> **WHAT THIS TASK INVOLVES**
Everything from the line with "위 스크립트는 미국 국립" to the end of the entries should be copied exactly, and nothing else.

- - -

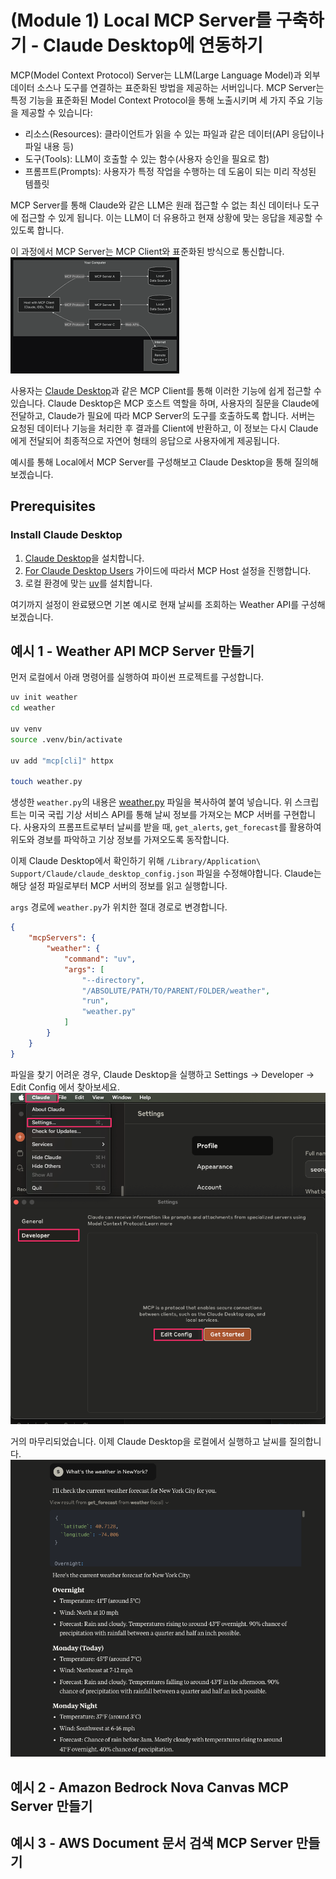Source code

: # (Module 1) Local MCP Server를 구축하기 - Claude Desktop에 연동하기
MCP(Model Context Protocol) Server는 LLM(Large Language Model)과 외부 데이터 소스나 도구를 연결하는 표준화된 방법을 제공하는 서버입니다. MCP Server는 특정 기능을 표준화된 Model Context Protocol을 통해 노출시키며 세 가지 주요 기능을 제공할 수 있습니다:

* 리소스(Resources): 클라이언트가 읽을 수 있는 파일과 같은 데이터(API 응답이나 파일 내용 등)
* 도구(Tools): LLM이 호출할 수 있는 함수(사용자 승인을 필요로 함)
* 프롬프트(Prompts): 사용자가 특정 작업을 수행하는 데 도움이 되는 미리 작성된 템플릿

MCP Server를 통해 Claude와 같은 LLM은 원래 접근할 수 없는 최신 데이터나 도구에 접근할 수 있게 됩니다. 이는 LLM이 더 유용하고 현재 상황에 맞는 응답을 제공할 수 있도록 합니다.

이 과정에서 MCP Server는 MCP Client와 표준화된 방식으로 통신합니다.
![Claude Desktop](../module-01/assets/images/claudeMCP.png)

사용자는 [Claude Desktop](https://claude.ai/download)과 같은 MCP Client를 통해 이러한 기능에 쉽게 접근할 수 있습니다. Claude Desktop은 MCP 호스트 역할을 하며, 사용자의 질문을 Claude에 전달하고, Claude가 필요에 따라 MCP Server의 도구를 호출하도록 합니다. 서버는 요청된 데이터나 기능을 처리한 후 결과를 Client에 반환하고, 이 정보는 다시 Claude에게 전달되어 최종적으로 자연어 형태의 응답으로 사용자에게 제공됩니다.

예시를 통해 Local에서 MCP Server를 구성해보고 Claude Desktop을 통해 질의해보겠습니다.

## Prerequisites
### Install Claude Desktop
1. [Claude Desktop](https://claude.ai/download)을 설치합니다.
2. [For Claude Desktop Users](https://modelcontextprotocol.io/quickstart/user) 가이드에 따라서 MCP Host 설정을 진행합니다.
3. 로컬 환경에 맞는 [uv](https://docs.astral.sh/uv/getting-started/installation/#standalone-installer)를 설치합니다.

여기까지 설정이 완료됐으면 기본 예시로 현재 날씨를 조회하는 Weather API를 구성해보겠습니다. 

## 예시 1 - Weather API MCP Server 만들기
먼저 로컬에서 아래 명령어를 실행하여 파이썬 프로젝트를 구성합니다.

```bash
uv init weather
cd weather

uv venv
source .venv/bin/activate

uv add "mcp[cli]" httpx

touch weather.py
```
생성한 `weather.py`의 내용은 [weather.py](./codes/weather.py) 파일을 복사하여 붙여 넣습니다.
위 스크립트는 미국 국립 기상 서비스 API를 통해 날씨 정보를 가져오는 MCP 서버를 구현합니다. 사용자의 프롬프트로부터 날씨를 받을 때, `get_alerts`, `get_forecast`를 활용하여 위도와 경보를 파악하고 기상 정보를 가져오도록 동작합니다.

이제 Claude Desktop에서 확인하기 위해 `/Library/Application\ Support/Claude/claude_desktop_config.json` 파일을 수정해야합니다. Claude는 해당 설정 파일로부터 MCP 서버의 정보를 읽고 실행합니다.

`args` 경로에 `weather.py`가 위치한 절대 경로로 변경합니다.

```json
{
    "mcpServers": {
        "weather": {
            "command": "uv",
            "args": [
                "--directory",
                "/ABSOLUTE/PATH/TO/PARENT/FOLDER/weather",
                "run",
                "weather.py"
            ]
        }
    }
}
```

<tip> 파일을 찾기 어려운 경우, Claude Desktop을 실행하고 Settings -> Developer -> Edit Config 에서 찾아보세요.
![ClaudeDesktopSetting](./assets/images/ClaudeFindSetting.png)

거의 마무리되었습니다. 이제 Claude Desktop을 로컬에서 실행하고 날씨를 질의합니다. 
![ClaudeMCPWeahter](./assets/images/ClaudeMCPWeather.png)

## 예시 2 - Amazon Bedrock Nova Canvas MCP Server 만들기

## 예시 3 - AWS Document 문서 검색 MCP Server 만들기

- - -

> **ANSWER TO THIS EXERCISE**
위 스크립트는 미국 국립 기상 서비스 API를 통해 날씨 정보를 가져오는 MCP 서버를 구현합니다. 사용자의 프롬프트로부터 날씨를 받을 때, `get_alerts`, `get_forecast`를 활용하여 위도와 경보를 파악하고 기상 정보를 가져오도록 동작합니다.

이제 Claude Desktop에서 확인하기 위해 `/Library/Application\ Support/Claude/claude_desktop_config.json` 파일을 수정해야합니다. Claude는 해당 설정 파일로부터 MCP 서버의 정보를 읽고 실행합니다.

`args` 경로에 `weather.py`가 위치한 절대 경로로 변경합니다.

```json
{
    "mcpServers": {
        "weather": {
            "command": "uv",
            "args": [
                "--directory",
                "/ABSOLUTE/PATH/TO/PARENT/FOLDER/weather",
                "run",
                "weather.py"
            ]
        }
    }
}
```

<tip> 파일을 찾기 어려운 경우, Claude Desktop을 실행하고 Settings -> Developer -> Edit Config 에서 찾아보세요.
![ClaudeDesktopSetting](./assets/images/ClaudeFindSetting.png)

거의 마무리되었습니다. 이제 Claude Desktop을 로컬에서 실행하고 날씨를 질의합니다. 
![ClaudeMCPWeahter](./assets/images/ClaudeMCPWeather.png)

## 예시 2 - Amazon Bedrock Nova Canvas MCP Server 만들기

## 예시 3 - AWS Document 문서 검색 MCP Server 만들기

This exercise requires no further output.